* Exercise requirements *
Your answer must hold only the lines below from the line containing "Davis, May 2023." through the line containing "UK, March 2022.", each reproduced exactly.

* Data for this exercise *
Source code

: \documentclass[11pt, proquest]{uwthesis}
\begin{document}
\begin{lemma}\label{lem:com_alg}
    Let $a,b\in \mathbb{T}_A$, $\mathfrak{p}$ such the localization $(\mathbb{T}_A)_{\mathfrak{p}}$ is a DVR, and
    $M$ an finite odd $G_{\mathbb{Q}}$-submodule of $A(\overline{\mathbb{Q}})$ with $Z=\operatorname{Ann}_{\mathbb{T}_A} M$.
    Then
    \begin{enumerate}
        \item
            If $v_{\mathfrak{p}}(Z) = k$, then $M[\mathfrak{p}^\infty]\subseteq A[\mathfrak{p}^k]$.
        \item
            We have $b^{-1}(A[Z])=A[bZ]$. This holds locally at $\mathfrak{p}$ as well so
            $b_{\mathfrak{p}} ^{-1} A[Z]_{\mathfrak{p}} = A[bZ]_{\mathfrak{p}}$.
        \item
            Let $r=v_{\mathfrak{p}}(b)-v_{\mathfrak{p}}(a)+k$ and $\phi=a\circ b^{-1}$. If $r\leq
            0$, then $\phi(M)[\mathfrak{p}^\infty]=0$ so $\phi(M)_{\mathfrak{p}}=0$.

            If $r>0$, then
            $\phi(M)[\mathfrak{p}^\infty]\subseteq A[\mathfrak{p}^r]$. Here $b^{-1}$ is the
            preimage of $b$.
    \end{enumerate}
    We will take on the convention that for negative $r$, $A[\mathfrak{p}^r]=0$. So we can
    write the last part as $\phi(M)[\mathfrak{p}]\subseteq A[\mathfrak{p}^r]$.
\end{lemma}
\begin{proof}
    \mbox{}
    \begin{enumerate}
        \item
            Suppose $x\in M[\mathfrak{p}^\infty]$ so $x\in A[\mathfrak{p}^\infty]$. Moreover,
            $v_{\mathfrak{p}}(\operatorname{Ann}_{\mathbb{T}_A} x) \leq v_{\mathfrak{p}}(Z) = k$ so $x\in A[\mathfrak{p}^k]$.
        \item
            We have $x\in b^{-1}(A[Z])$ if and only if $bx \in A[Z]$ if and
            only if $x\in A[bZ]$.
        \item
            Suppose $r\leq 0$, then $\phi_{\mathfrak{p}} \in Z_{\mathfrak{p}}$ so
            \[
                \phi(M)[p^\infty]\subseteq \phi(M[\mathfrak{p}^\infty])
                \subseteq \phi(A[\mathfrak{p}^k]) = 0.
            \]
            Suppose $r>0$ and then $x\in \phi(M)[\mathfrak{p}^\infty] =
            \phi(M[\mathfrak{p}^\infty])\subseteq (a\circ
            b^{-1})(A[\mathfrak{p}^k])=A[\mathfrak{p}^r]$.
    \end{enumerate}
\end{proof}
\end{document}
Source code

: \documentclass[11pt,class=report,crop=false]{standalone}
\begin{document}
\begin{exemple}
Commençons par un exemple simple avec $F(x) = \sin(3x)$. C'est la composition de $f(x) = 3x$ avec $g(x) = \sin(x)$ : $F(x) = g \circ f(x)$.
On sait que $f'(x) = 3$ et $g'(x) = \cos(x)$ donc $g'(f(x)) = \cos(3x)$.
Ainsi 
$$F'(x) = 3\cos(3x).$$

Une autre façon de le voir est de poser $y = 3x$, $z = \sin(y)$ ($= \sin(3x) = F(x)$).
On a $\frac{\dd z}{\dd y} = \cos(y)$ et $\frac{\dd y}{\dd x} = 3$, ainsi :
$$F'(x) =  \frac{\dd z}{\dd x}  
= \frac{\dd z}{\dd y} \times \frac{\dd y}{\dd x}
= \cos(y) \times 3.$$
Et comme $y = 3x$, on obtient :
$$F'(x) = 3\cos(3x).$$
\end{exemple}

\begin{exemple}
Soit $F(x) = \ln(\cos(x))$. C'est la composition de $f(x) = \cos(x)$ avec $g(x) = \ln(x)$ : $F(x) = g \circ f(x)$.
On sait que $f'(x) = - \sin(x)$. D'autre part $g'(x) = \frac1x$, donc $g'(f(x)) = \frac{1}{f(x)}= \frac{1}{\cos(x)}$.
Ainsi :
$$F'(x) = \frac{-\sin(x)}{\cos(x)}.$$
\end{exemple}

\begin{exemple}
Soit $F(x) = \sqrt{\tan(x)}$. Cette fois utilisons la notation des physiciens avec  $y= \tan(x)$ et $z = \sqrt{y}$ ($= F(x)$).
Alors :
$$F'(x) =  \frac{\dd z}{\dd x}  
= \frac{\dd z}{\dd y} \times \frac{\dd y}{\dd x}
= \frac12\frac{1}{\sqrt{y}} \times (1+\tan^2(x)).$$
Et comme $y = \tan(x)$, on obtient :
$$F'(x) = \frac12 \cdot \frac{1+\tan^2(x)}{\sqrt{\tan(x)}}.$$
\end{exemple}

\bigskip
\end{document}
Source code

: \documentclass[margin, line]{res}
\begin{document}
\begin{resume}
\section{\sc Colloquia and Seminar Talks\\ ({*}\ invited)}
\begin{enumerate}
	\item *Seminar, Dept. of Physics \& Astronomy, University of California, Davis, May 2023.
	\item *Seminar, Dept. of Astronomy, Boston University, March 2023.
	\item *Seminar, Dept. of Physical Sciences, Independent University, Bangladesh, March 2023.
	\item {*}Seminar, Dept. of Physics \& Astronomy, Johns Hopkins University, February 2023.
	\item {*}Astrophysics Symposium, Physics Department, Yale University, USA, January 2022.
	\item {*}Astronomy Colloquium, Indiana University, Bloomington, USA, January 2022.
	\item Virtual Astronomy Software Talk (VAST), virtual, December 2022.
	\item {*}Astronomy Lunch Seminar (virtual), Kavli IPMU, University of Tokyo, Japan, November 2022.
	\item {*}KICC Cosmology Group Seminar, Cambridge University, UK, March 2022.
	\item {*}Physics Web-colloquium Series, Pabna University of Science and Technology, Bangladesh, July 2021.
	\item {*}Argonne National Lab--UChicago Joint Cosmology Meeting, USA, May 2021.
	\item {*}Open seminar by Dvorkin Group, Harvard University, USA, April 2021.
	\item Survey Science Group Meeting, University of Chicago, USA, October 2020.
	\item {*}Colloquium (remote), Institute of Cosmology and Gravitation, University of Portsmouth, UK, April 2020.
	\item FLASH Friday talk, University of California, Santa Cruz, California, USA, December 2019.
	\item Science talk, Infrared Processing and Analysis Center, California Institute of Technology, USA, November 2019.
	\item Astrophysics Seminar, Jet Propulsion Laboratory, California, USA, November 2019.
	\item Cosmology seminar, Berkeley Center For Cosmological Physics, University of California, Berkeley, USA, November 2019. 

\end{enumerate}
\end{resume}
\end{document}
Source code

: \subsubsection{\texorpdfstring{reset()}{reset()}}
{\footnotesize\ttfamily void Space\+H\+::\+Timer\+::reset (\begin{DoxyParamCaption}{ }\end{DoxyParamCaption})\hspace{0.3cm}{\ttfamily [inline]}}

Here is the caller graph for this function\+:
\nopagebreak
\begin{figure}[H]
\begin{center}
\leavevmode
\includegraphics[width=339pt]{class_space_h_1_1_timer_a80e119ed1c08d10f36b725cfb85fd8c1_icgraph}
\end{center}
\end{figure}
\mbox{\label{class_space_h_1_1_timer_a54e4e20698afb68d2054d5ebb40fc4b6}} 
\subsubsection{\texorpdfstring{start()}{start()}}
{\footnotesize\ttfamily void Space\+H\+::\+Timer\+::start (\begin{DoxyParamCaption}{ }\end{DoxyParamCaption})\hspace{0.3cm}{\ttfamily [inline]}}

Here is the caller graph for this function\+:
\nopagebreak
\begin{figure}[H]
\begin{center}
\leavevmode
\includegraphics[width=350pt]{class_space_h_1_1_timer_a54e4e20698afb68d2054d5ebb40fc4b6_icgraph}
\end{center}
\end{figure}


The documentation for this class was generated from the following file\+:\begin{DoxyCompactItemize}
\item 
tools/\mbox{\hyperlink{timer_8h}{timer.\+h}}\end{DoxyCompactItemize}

* Task result *
	\item *Seminar, Dept. of Physics \& Astronomy, University of California, Davis, May 2023.
	\item *Seminar, Dept. of Astronomy, Boston University, March 2023.
	\item *Seminar, Dept. of Physical Sciences, Independent University, Bangladesh, March 2023.
	\item {*}Seminar, Dept. of Physics \& Astronomy, Johns Hopkins University, February 2023.
	\item {*}Astrophysics Symposium, Physics Department, Yale University, USA, January 2022.
	\item {*}Astronomy Colloquium, Indiana University, Bloomington, USA, January 2022.
	\item Virtual Astronomy Software Talk (VAST), virtual, December 2022.
	\item {*}Astronomy Lunch Seminar (virtual), Kavli IPMU, University of Tokyo, Japan, November 2022.
	\item {*}KICC Cosmology Group Seminar, Cambridge University, UK, March 2022.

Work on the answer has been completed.